═════ Input data
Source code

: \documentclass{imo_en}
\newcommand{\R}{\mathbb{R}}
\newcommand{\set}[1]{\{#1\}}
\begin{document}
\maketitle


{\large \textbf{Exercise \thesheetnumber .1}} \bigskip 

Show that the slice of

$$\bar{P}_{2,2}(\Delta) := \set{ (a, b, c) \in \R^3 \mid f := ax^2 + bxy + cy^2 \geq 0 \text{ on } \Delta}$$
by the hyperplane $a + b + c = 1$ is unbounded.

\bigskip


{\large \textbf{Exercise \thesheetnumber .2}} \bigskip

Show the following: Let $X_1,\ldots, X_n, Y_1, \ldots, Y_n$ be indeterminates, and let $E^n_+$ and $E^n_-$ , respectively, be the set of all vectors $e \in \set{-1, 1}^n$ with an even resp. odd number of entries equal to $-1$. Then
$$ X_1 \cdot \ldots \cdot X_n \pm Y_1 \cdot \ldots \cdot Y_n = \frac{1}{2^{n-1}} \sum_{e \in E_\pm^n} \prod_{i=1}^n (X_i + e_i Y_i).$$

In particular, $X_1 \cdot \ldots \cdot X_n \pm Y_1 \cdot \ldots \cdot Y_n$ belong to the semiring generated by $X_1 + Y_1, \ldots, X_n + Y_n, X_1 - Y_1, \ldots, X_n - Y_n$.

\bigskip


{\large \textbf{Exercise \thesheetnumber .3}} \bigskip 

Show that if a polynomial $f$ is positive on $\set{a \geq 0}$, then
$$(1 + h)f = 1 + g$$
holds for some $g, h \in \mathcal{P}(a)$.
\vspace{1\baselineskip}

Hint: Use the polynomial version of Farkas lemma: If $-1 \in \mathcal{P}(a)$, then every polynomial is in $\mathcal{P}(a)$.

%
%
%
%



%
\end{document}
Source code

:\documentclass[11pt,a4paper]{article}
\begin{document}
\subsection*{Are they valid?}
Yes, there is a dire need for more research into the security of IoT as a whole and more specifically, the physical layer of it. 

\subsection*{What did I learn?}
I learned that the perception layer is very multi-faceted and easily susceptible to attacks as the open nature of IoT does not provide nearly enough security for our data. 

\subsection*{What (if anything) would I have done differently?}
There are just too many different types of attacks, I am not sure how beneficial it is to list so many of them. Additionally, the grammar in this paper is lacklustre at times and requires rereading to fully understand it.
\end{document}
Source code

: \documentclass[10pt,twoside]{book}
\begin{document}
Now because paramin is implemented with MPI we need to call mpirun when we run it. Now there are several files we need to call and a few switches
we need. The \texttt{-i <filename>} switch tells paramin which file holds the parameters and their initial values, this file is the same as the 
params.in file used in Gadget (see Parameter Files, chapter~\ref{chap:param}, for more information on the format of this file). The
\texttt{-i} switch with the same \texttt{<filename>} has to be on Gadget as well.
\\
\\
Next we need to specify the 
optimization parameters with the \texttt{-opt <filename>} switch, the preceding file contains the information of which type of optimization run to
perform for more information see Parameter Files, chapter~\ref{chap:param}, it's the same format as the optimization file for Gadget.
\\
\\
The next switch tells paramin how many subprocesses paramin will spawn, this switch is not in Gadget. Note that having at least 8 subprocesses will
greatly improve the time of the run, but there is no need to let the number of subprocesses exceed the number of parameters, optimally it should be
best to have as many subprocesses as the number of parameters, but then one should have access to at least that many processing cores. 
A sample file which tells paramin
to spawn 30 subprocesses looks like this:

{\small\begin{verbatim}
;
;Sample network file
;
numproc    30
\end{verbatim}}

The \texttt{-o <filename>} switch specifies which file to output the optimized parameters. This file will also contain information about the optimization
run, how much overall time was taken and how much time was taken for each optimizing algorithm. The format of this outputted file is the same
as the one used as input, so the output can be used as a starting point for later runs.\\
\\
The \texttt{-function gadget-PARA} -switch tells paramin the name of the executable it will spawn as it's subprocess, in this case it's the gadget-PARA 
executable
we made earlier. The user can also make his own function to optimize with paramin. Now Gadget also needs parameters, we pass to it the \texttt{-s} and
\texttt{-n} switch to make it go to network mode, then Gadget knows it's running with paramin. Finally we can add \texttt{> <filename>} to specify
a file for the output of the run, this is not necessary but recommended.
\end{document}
══════════
• **Task description**
Look through the entries above and list every line containing "subprocesses".

• **Solved problem**
The next switch tells paramin how many subprocesses paramin will spawn, this switch is not in Gadget. Note that having at least 8 subprocesses will
greatly improve the time of the run, but there is no need to let the number of subprocesses exceed the number of parameters, optimally it should be
best to have as many subprocesses as the number of parameters, but then one should have access to at least that many processing cores. 
to spawn 30 subprocesses looks like this:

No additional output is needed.